» Records shown
☆ ☆ ☆

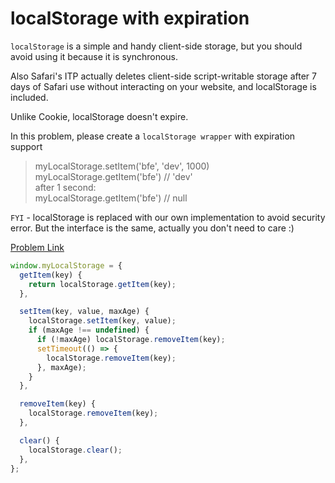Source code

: # localStorage with expiration

`localStorage` is a simple and handy client-side storage, but you should avoid using it because it is synchronous.

Also Safari's ITP actually deletes client-side script-writable storage after 7 days of Safari use without interacting on your website, and localStorage is included.

Unlike Cookie, localStorage doesn't expire.

In this problem, please create a `localStorage wrapper` with expiration support

> myLocalStorage.setItem('bfe', 'dev', 1000)<br>
> myLocalStorage.getItem('bfe') // 'dev'<br>
> after 1 second:<br>
> myLocalStorage.getItem('bfe') // null<br>

`FYI` - localStorage is replaced with our own implementation to avoid security error. But the interface is the same, actually you don't need to care :)

[Problem Link](https://bigfrontend.dev/problem/localStorage-with-expiration)

```js
window.myLocalStorage = {
  getItem(key) {
    return localStorage.getItem(key);
  },

  setItem(key, value, maxAge) {
    localStorage.setItem(key, value);
    if (maxAge !== undefined) {
      if (!maxAge) localStorage.removeItem(key);
      setTimeout(() => {
        localStorage.removeItem(key);
      }, maxAge);
    }
  },

  removeItem(key) {
    localStorage.removeItem(key);
  },

  clear() {
    localStorage.clear();
  },
};
```
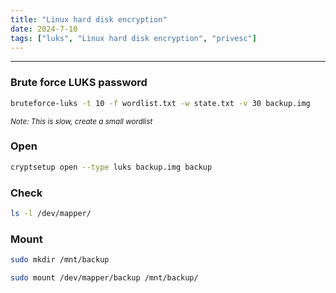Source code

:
 ```yaml
---
title: "Linux hard disk encryption"
date: 2024-7-10
tags: ["luks", "Linux hard disk encryption", "privesc"]
---
```


---
### Brute force LUKS password

```bash
bruteforce-luks -t 10 -f wordlist.txt -w state.txt -v 30 backup.img
```

<small>*Note: This is slow, create a small wordlist*</small>

### Open

```bash
cryptsetup open --type luks backup.img backup
```

### Check

```bash
ls -l /dev/mapper/
```

### Mount

```bash
sudo mkdir /mnt/backup
```

```bash
sudo mount /dev/mapper/backup /mnt/backup/
```

<br>
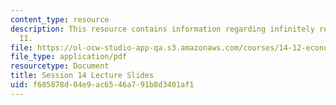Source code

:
 ```yaml
---
content_type: resource
description: This resource contains information regarding infinitely repeated games
  II.
file: https://ol-ocw-studio-app-qa.s3.amazonaws.com/courses/14-12-economic-applications-of-game-theory-fall-2012/f685878d04e9ac6546a791b8d3401af1_MIT14_12F12_slides14.pdf
file_type: application/pdf
resourcetype: Document
title: Session 14 Lecture Slides
uid: f685878d-04e9-ac65-46a7-91b8d3401af1
---
```

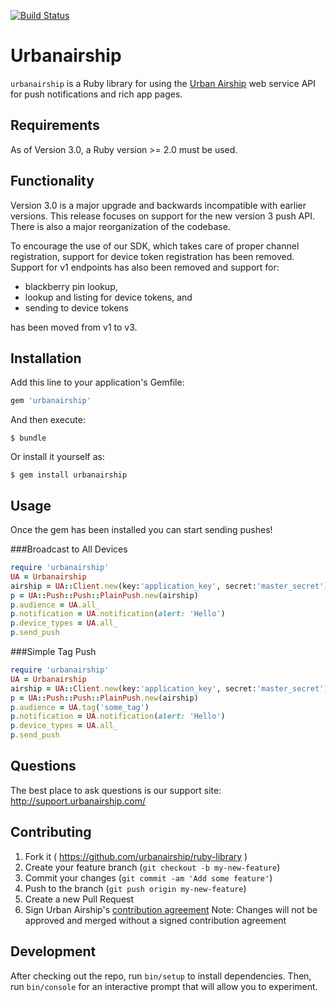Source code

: [![Build Status](https://travis-ci.org/urbanairship/ruby-library.svg?branch=api-v3)](https://travis-ci.org/urbanairship/ruby-library)

# Urbanairship

`urbanairship` is a Ruby library for using the [Urban Airship](www.urbanairship.com) web service API for push notifications and rich app pages.

## Requirements
As of Version 3.0, a Ruby version >= 2.0 must be used.

## Functionality

Version 3.0 is a major upgrade and backwards incompatible with earlier versions. This release focuses on support for the new version 3 push API. There is also a major reorganization of the codebase.

To encourage the use of our SDK, which takes care of proper channel registration, support for device token registration has been removed. Support for v1 endpoints has also been removed and support for:

* blackberry pin lookup,
* lookup and listing for device tokens, and
* sending to device tokens

has been moved from v1 to v3.

## Installation

Add this line to your application's Gemfile:

```ruby
gem 'urbanairship'
```

And then execute:

    $ bundle

Or install it yourself as:

    $ gem install urbanairship

## Usage

Once the gem has been installed you can start sending pushes!

###Broadcast to All Devices
```ruby
require 'urbanairship'
UA = Urbanairship
airship = UA::Client.new(key:'application_key', secret:'master_secret')
p = UA::Push::Push::PlainPush.new(airship)
p.audience = UA.all_
p.notification = UA.notification(alert: 'Hello')  
p.device_types = UA.all_
p.send_push
```

###Simple Tag Push
```ruby
require 'urbanairship'
UA = Urbanairship
airship = UA::Client.new(key:'application_key', secret:'master_secret')
p = UA::Push::Push::PlainPush.new(airship)
p.audience = UA.tag('some_tag')
p.notification = UA.notification(alert: 'Hello')  
p.device_types = UA.all_
p.send_push
```

## Questions
The best place to ask questions is our support site: http://support.urbanairship.com/

## Contributing

1. Fork it ( https://github.com/urbanairship/ruby-library )
2. Create your feature branch (`git checkout -b my-new-feature`)
3. Commit your changes (`git commit -am 'Add some feature'`)
4. Push to the branch (`git push origin my-new-feature`)
5. Create a new Pull Request
6. Sign Urban Airship's [contribution agreement](http://urbanairship.com/legal/contribution-agreement) 
Note: Changes will not be approved and merged without a signed contribution agreement

## Development

After checking out the repo, run `bin/setup` to install dependencies. Then, run `bin/console` for an interactive prompt that will allow you to experiment.
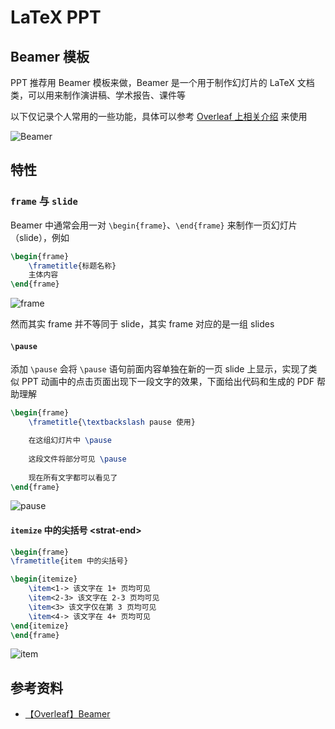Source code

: # LaTeX PPT


## Beamer 模板

PPT 推荐用 Beamer 模板来做，Beamer 是一个用于制作幻灯片的 LaTeX 文档类，可以用来制作演讲稿、学术报告、课件等

以下仅记录个人常用的一些功能，具体可以参考 [Overleaf 上相关介绍](https://www.overleaf.com/learn/latex/Beamer) 来使用
<!-- more -->

![Beamer](Beamer-overview.png)

## 特性

### `frame` 与 `slide`

Beamer 中通常会用一对 `\begin{frame}`、`\end{frame}` 来制作一页幻灯片（slide），例如

```tex
\begin{frame}
	\frametitle{标题名称}
	主体内容
\end{frame}
```

![frame](Beamer-frame.png)

然而其实 frame 并不等同于 slide，其实 frame 对应的是一组 slides

#### `\pause`

添加 `\pause` 会将 `\pause` 语句前面内容单独在新的一页 slide 上显示，实现了类似 PPT 动画中的点击页面出现下一段文字的效果，下面给出代码和生成的 PDF 帮助理解

```tex
\begin{frame}
	\frametitle{\textbackslash pause 使用}

	在这组幻灯片中 \pause
	
	这段文件将部分可见 \pause
	
	现在所有文字都可以看见了
\end{frame}
```

![pause](Beamer-pause.jpg)

#### `itemize` 中的尖括号 \<strat-end\>

```tex
\begin{frame}
\frametitle{item 中的尖括号}

\begin{itemize}
	\item<1-> 该文字在 1+ 页均可见
	\item<2-3> 该文字在 2-3 页均可见
	\item<3> 该文字仅在第 3 页均可见
	\item<4-> 该文字在 4+ 页均可见
\end{itemize}
\end{frame}
```

![item](Beamer-item.jpg)

## 参考资料

- [【Overleaf】Beamer](https://www.overleaf.com/learn/latex/Beamer)


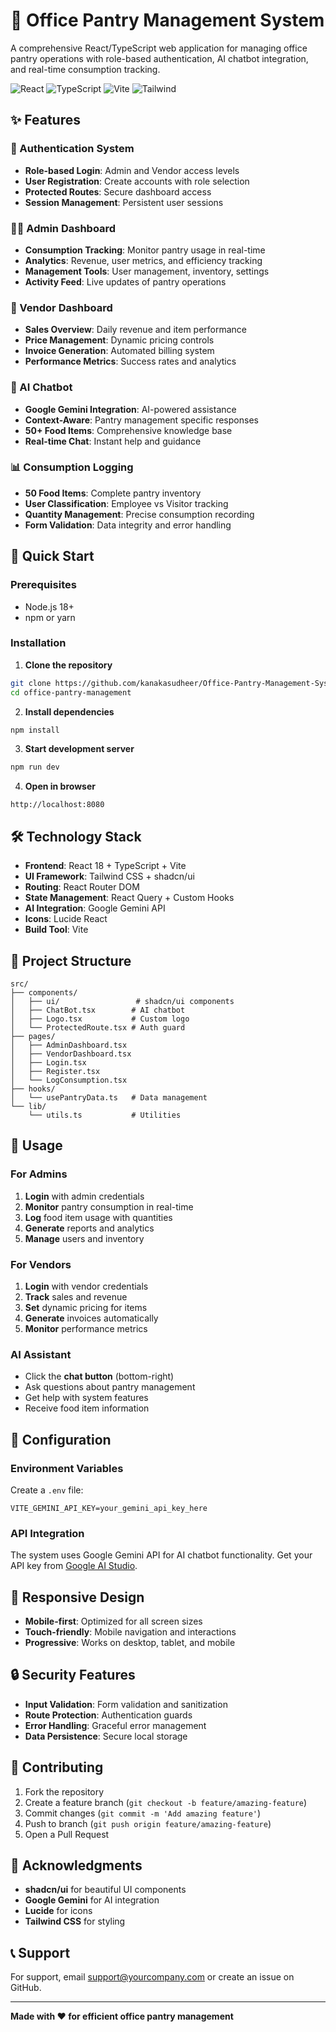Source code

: # 🏢 Office Pantry Management System

A comprehensive React/TypeScript web application for managing office pantry operations with role-based authentication, AI chatbot integration, and real-time consumption tracking.

![React](https://img.shields.io/badge/React-18-blue)
![TypeScript](https://img.shields.io/badge/TypeScript-5-blue)
![Vite](https://img.shields.io/badge/Vite-5-purple)
![Tailwind](https://img.shields.io/badge/Tailwind-3-cyan)

## ✨ Features

### 🔐 Authentication System
- **Role-based Login**: Admin and Vendor access levels
- **User Registration**: Create accounts with role selection
- **Protected Routes**: Secure dashboard access
- **Session Management**: Persistent user sessions

### 👨‍💼 Admin Dashboard
- **Consumption Tracking**: Monitor pantry usage in real-time
- **Analytics**: Revenue, user metrics, and efficiency tracking
- **Management Tools**: User management, inventory, settings
- **Activity Feed**: Live updates of pantry operations

### 🛒 Vendor Dashboard
- **Sales Overview**: Daily revenue and item performance
- **Price Management**: Dynamic pricing controls
- **Invoice Generation**: Automated billing system
- **Performance Metrics**: Success rates and analytics

### 🤖 AI Chatbot
- **Google Gemini Integration**: AI-powered assistance
- **Context-Aware**: Pantry management specific responses
- **50+ Food Items**: Comprehensive knowledge base
- **Real-time Chat**: Instant help and guidance

### 📊 Consumption Logging
- **50 Food Items**: Complete pantry inventory
- **User Classification**: Employee vs Visitor tracking
- **Quantity Management**: Precise consumption recording
- **Form Validation**: Data integrity and error handling

## 🚀 Quick Start

### Prerequisites
- Node.js 18+ 
- npm or yarn

### Installation

1. **Clone the repository**
```bash
git clone https://github.com/kanakasudheer/Office-Pantry-Management-System-
cd office-pantry-management
```

2. **Install dependencies**
```bash
npm install
```

3. **Start development server**
```bash
npm run dev
```

4. **Open in browser**
```
http://localhost:8080
```

## 🛠️ Technology Stack

- **Frontend**: React 18 + TypeScript + Vite
- **UI Framework**: Tailwind CSS + shadcn/ui
- **Routing**: React Router DOM
- **State Management**: React Query + Custom Hooks
- **AI Integration**: Google Gemini API
- **Icons**: Lucide React
- **Build Tool**: Vite

## 📁 Project Structure

```
src/
├── components/
│   ├── ui/                 # shadcn/ui components
│   ├── ChatBot.tsx        # AI chatbot
│   ├── Logo.tsx           # Custom logo
│   └── ProtectedRoute.tsx # Auth guard
├── pages/
│   ├── AdminDashboard.tsx
│   ├── VendorDashboard.tsx
│   ├── Login.tsx
│   ├── Register.tsx
│   └── LogConsumption.tsx
├── hooks/
│   └── usePantryData.ts   # Data management
└── lib/
    └── utils.ts           # Utilities
```

## 🎯 Usage

### For Admins
1. **Login** with admin credentials
2. **Monitor** pantry consumption in real-time
3. **Log** food item usage with quantities
4. **Generate** reports and analytics
5. **Manage** users and inventory

### For Vendors
1. **Login** with vendor credentials
2. **Track** sales and revenue
3. **Set** dynamic pricing for items
4. **Generate** invoices automatically
5. **Monitor** performance metrics

### AI Assistant
- Click the **chat button** (bottom-right)
- Ask questions about pantry management
- Get help with system features
- Receive food item information

## 🔧 Configuration

### Environment Variables
Create a `.env` file:
```env
VITE_GEMINI_API_KEY=your_gemini_api_key_here
```

### API Integration
The system uses Google Gemini API for AI chatbot functionality. Get your API key from [Google AI Studio](https://makersuite.google.com/app/apikey).

## 📱 Responsive Design

- **Mobile-first**: Optimized for all screen sizes
- **Touch-friendly**: Mobile navigation and interactions
- **Progressive**: Works on desktop, tablet, and mobile

## 🔒 Security Features

- **Input Validation**: Form validation and sanitization
- **Route Protection**: Authentication guards
- **Error Handling**: Graceful error management
- **Data Persistence**: Secure local storage

## 🤝 Contributing

1. Fork the repository
2. Create a feature branch (`git checkout -b feature/amazing-feature`)
3. Commit changes (`git commit -m 'Add amazing feature'`)
4. Push to branch (`git push origin feature/amazing-feature`)
5. Open a Pull Request



## 🙏 Acknowledgments

- **shadcn/ui** for beautiful UI components
- **Google Gemini** for AI integration
- **Lucide** for icons
- **Tailwind CSS** for styling

## 📞 Support

For support, email support@yourcompany.com or create an issue on GitHub.

---

**Made with ❤️ for efficient office pantry management**
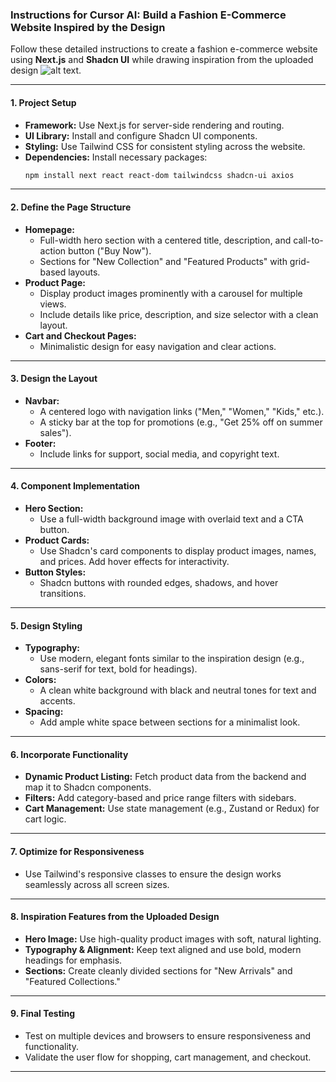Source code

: ### Instructions for Cursor AI: Build a Fashion E-Commerce Website Inspired by the Design

Follow these detailed instructions to create a fashion e-commerce website using **Next.js** and **Shadcn UI** while drawing inspiration from the uploaded design ![alt text](original-45dbe8021eb8072e0477b602773e7d19.webp).

---

#### 1. **Project Setup**
   - **Framework:** Use Next.js for server-side rendering and routing.  
   - **UI Library:** Install and configure Shadcn UI components.  
   - **Styling:** Use Tailwind CSS for consistent styling across the website.  
   - **Dependencies:** Install necessary packages:
     ```bash
     npm install next react react-dom tailwindcss shadcn-ui axios
     ```

---

#### 2. **Define the Page Structure**
   - **Homepage:**  
     - Full-width hero section with a centered title, description, and call-to-action button ("Buy Now").  
     - Sections for "New Collection" and "Featured Products" with grid-based layouts.  
   - **Product Page:**  
     - Display product images prominently with a carousel for multiple views.  
     - Include details like price, description, and size selector with a clean layout.  
   - **Cart and Checkout Pages:**  
     - Minimalistic design for easy navigation and clear actions.  

---

#### 3. **Design the Layout**
   - **Navbar:**  
     - A centered logo with navigation links ("Men," "Women," "Kids," etc.).  
     - A sticky bar at the top for promotions (e.g., "Get 25% off on summer sales").  
   - **Footer:**  
     - Include links for support, social media, and copyright text.  

---

#### 4. **Component Implementation**
   - **Hero Section:**  
     - Use a full-width background image with overlaid text and a CTA button.  
   - **Product Cards:**  
     - Use Shadcn's card components to display product images, names, and prices. Add hover effects for interactivity.  
   - **Button Styles:**  
     - Shadcn buttons with rounded edges, shadows, and hover transitions.  

---

#### 5. **Design Styling**
   - **Typography:**  
     - Use modern, elegant fonts similar to the inspiration design (e.g., sans-serif for text, bold for headings).  
   - **Colors:**  
     - A clean white background with black and neutral tones for text and accents.  
   - **Spacing:**  
     - Add ample white space between sections for a minimalist look.  

---

#### 6. **Incorporate Functionality**
   - **Dynamic Product Listing:** Fetch product data from the backend and map it to Shadcn components.  
   - **Filters:** Add category-based and price range filters with sidebars.  
   - **Cart Management:** Use state management (e.g., Zustand or Redux) for cart logic.  

---

#### 7. **Optimize for Responsiveness**
   - Use Tailwind's responsive classes to ensure the design works seamlessly across all screen sizes.  

---

#### 8. **Inspiration Features from the Uploaded Design**
   - **Hero Image:** Use high-quality product images with soft, natural lighting.  
   - **Typography & Alignment:** Keep text aligned and use bold, modern headings for emphasis.  
   - **Sections:** Create cleanly divided sections for "New Arrivals" and "Featured Collections."  

---

#### 9. **Final Testing**
   - Test on multiple devices and browsers to ensure responsiveness and functionality.  
   - Validate the user flow for shopping, cart management, and checkout.  

---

☆ ☆ ☆

» Problem to solve
Look above for the line with "- **User Registration**: Create" and the line with "- **UI Framework**: Tailwind CSS + shadcn/ui". Write out those two lines and all the lines between them, exactly, and no others.

» Exercise answer
- **User Registration**: Create accounts with role selection
- **Protected Routes**: Secure dashboard access
- **Session Management**: Persistent user sessions

### 👨‍💼 Admin Dashboard
- **Consumption Tracking**: Monitor pantry usage in real-time
- **Analytics**: Revenue, user metrics, and efficiency tracking
- **Management Tools**: User management, inventory, settings
- **Activity Feed**: Live updates of pantry operations

### 🛒 Vendor Dashboard
- **Sales Overview**: Daily revenue and item performance
- **Price Management**: Dynamic pricing controls
- **Invoice Generation**: Automated billing system
- **Performance Metrics**: Success rates and analytics

### 🤖 AI Chatbot
- **Google Gemini Integration**: AI-powered assistance
- **Context-Aware**: Pantry management specific responses
- **50+ Food Items**: Comprehensive knowledge base
- **Real-time Chat**: Instant help and guidance

### 📊 Consumption Logging
- **50 Food Items**: Complete pantry inventory
- **User Classification**: Employee vs Visitor tracking
- **Quantity Management**: Precise consumption recording
- **Form Validation**: Data integrity and error handling

## 🚀 Quick Start

### Prerequisites
- Node.js 18+ 
- npm or yarn

### Installation

1. **Clone the repository**
```bash
git clone https://github.com/kanakasudheer/Office-Pantry-Management-System-
cd office-pantry-management
```

2. **Install dependencies**
```bash
npm install
```

3. **Start development server**
```bash
npm run dev
```

4. **Open in browser**
```
http://localhost:8080
```

## 🛠️ Technology Stack

- **Frontend**: React 18 + TypeScript + Vite
- **UI Framework**: Tailwind CSS + shadcn/ui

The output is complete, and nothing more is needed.